_Assignment_
Since the copy must match the original, write out each record word for word, skipping only the pictures.
════════════════════
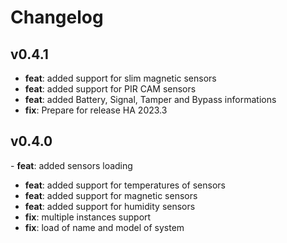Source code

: # Changelog

## v0.4.1
- **feat**: added support for slim magnetic sensors
- **feat**: added support for PIR CAM sensors
- **feat**: added Battery, Signal, Tamper and Bypass informations
- **fix**: Prepare for release HA 2023.3

## v0.4.0
- **feat**: added sensors loading
- **feat**: added support for temperatures of sensors
- **feat**: added support for magnetic sensors
- **feat**: added support for humidity sensors
- **fix**: multiple instances support
- **fix**: load of name and model of system
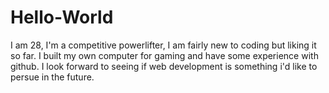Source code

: # Hello-World
I am 28, I'm a competitive powerlifter, I am fairly new to coding but liking it so far. I built my own computer for gaming and have some experience with github. I look forward to seeing if web development is something i'd like to persue in the future.
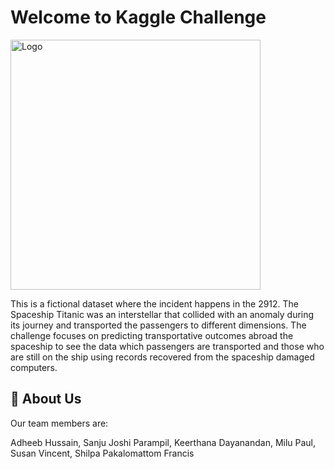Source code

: #   Welcome to Kaggle Challenge

<img src="https://images.saymedia-content.com/.image/t_share/MTk2ODg5NjQ5OTk2NzAyOTc5/largest-spaceships-science-fiction.jpg" alt="Logo" width="400">

This is a fictional dataset where the incident happens in the 2912. The Spaceship Titanic was an interstellar that collided with an anomaly during its journey and transported the passengers to different dimensions. The challenge focuses on predicting transportative outcomes abroad the spaceship to see the data which passengers are transported and those who are still on the ship using records recovered from the spaceship damaged computers.

## 🚀 About Us
Our team members are:

Adheeb Hussain, Sanju Joshi Parampil, Keerthana Dayanandan, Milu Paul, Susan Vincent, Shilpa Pakalomattom Francis 

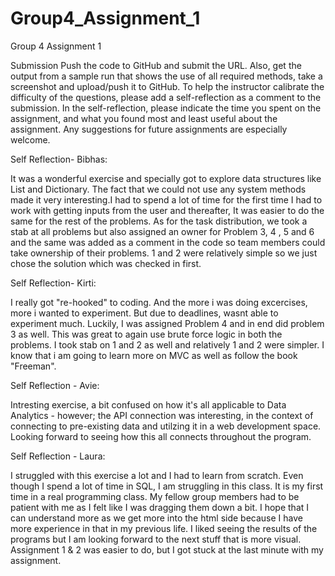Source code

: # Group4_Assignment_1
Group 4 Assignment 1

Submission
Push the code to GitHub and submit the URL. Also, get the output from a sample run that shows the use of all required methods, take a screenshot and upload/push it to GitHub. To help the instructor calibrate the difficulty of the questions, please add a self-reflection as a comment to the submission. In the self-reflection, please indicate the time you spent on the assignment, and what you found most and least useful about the assignment. Any suggestions for future assignments are especially welcome.

Self Reflection- Bibhas:

It was a wonderful exercise and specially got to explore data structures like List and Dictionary. The fact that we could not use any system methods made it very interesting.I had to spend a lot of time for the first time I had to work with getting inputs from the user and thereafter, It was easier to do the same for the rest of the problems. As for the task distribution, we took a stab at all problems but also assigned an owner for Problem 3, 4 , 5 and 6 and the same was added as a comment in the code so team members could take ownership of their problems. 1 and 2 were relatively simple so we just chose the solution which was checked in first.

Self Reflection- Kirti:

I really got "re-hooked" to coding. And the more i was doing excercises, more i wanted to experiment. But due to deadlines, wasnt able to experiment much. Luckily, I was assigned Problem 4 and in end did problem 3 as well. This was great to again use brute force logic in both the problems. I took stab on 1 and 2 as well and relatively 1 and 2 were simpler. I know that i am going to learn more on MVC as well as follow the book "Freeman".

Self Reflection - Avie: 

Intresting exercise, a bit confused on how it's all applicable to Data Analytics - however; the API connection was interesting, in the context of connecting to pre-existing data and utilzing it in a web development space. Looking forward to seeing how this all connects throughout the program. 

Self Reflection - Laura:

I struggled with this exercise a lot and I had to learn from scratch. Even though I spend a lot of time in SQL, I am struggling in this class. It is my first time in a real programming class. My fellow group members had to be patient with me as I felt like I was dragging them down a bit. I hope that I can understand more as we get more into the html side because I have more experience in that in my previous life. I liked seeing the results of the programs but I am looking forward to the next stuff that is more visual. Assignment 1 & 2 was easier to do, but I got stuck at the last minute with my assignment.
════════════════════
_Answer section_
Source code

: # Changelog

## v0.4.1
- **feat**: added support for slim magnetic sensors
- **feat**: added support for PIR CAM sensors
- **feat**: added Battery, Signal, Tamper and Bypass informations
- **fix**: Prepare for release HA 2023.3

## v0.4.0
- **feat**: added sensors loading
- **feat**: added support for temperatures of sensors
- **feat**: added support for magnetic sensors
- **feat**: added support for humidity sensors
- **fix**: multiple instances support
- **fix**: load of name and model of system
Source code

: # Hello-World
I am 28, I'm a competitive powerlifter, I am fairly new to coding but liking it so far. I built my own computer for gaming and have some experience with github. I look forward to seeing if web development is something i'd like to persue in the future.
Source code

: #   Welcome to Kaggle Challenge

<img src="https://images.saymedia-content.com/.image/t_share/MTk2ODg5NjQ5OTk2NzAyOTc5/largest-spaceships-science-fiction.jpg" alt="Logo" width="400">

This is a fictional dataset where the incident happens in the 2912. The Spaceship Titanic was an interstellar that collided with an anomaly during its journey and transported the passengers to different dimensions. The challenge focuses on predicting transportative outcomes abroad the spaceship to see the data which passengers are transported and those who are still on the ship using records recovered from the spaceship damaged computers.

## 🚀 About Us
Our team members are:

Adheeb Hussain, Sanju Joshi Parampil, Keerthana Dayanandan, Milu Paul, Susan Vincent, Shilpa Pakalomattom Francis 

Source code

: # Group4_Assignment_1
Group 4 Assignment 1

Submission
Push the code to GitHub and submit the URL. Also, get the output from a sample run that shows the use of all required methods, take a screenshot and upload/push it to GitHub. To help the instructor calibrate the difficulty of the questions, please add a self-reflection as a comment to the submission. In the self-reflection, please indicate the time you spent on the assignment, and what you found most and least useful about the assignment. Any suggestions for future assignments are especially welcome.

Self Reflection- Bibhas:

It was a wonderful exercise and specially got to explore data structures like List and Dictionary. The fact that we could not use any system methods made it very interesting.I had to spend a lot of time for the first time I had to work with getting inputs from the user and thereafter, It was easier to do the same for the rest of the problems. As for the task distribution, we took a stab at all problems but also assigned an owner for Problem 3, 4 , 5 and 6 and the same was added as a comment in the code so team members could take ownership of their problems. 1 and 2 were relatively simple so we just chose the solution which was checked in first.

Self Reflection- Kirti:

I really got "re-hooked" to coding. And the more i was doing excercises, more i wanted to experiment. But due to deadlines, wasnt able to experiment much. Luckily, I was assigned Problem 4 and in end did problem 3 as well. This was great to again use brute force logic in both the problems. I took stab on 1 and 2 as well and relatively 1 and 2 were simpler. I know that i am going to learn more on MVC as well as follow the book "Freeman".

Self Reflection - Avie: 

Intresting exercise, a bit confused on how it's all applicable to Data Analytics - however; the API connection was interesting, in the context of connecting to pre-existing data and utilzing it in a web development space. Looking forward to seeing how this all connects throughout the program. 

Self Reflection - Laura:

I struggled with this exercise a lot and I had to learn from scratch. Even though I spend a lot of time in SQL, I am struggling in this class. It is my first time in a real programming class. My fellow group members had to be patient with me as I felt like I was dragging them down a bit. I hope that I can understand more as we get more into the html side because I have more experience in that in my previous life. I liked seeing the results of the programs but I am looking forward to the next stuff that is more visual. Assignment 1 & 2 was easier to do, but I got stuck at the last minute with my assignment.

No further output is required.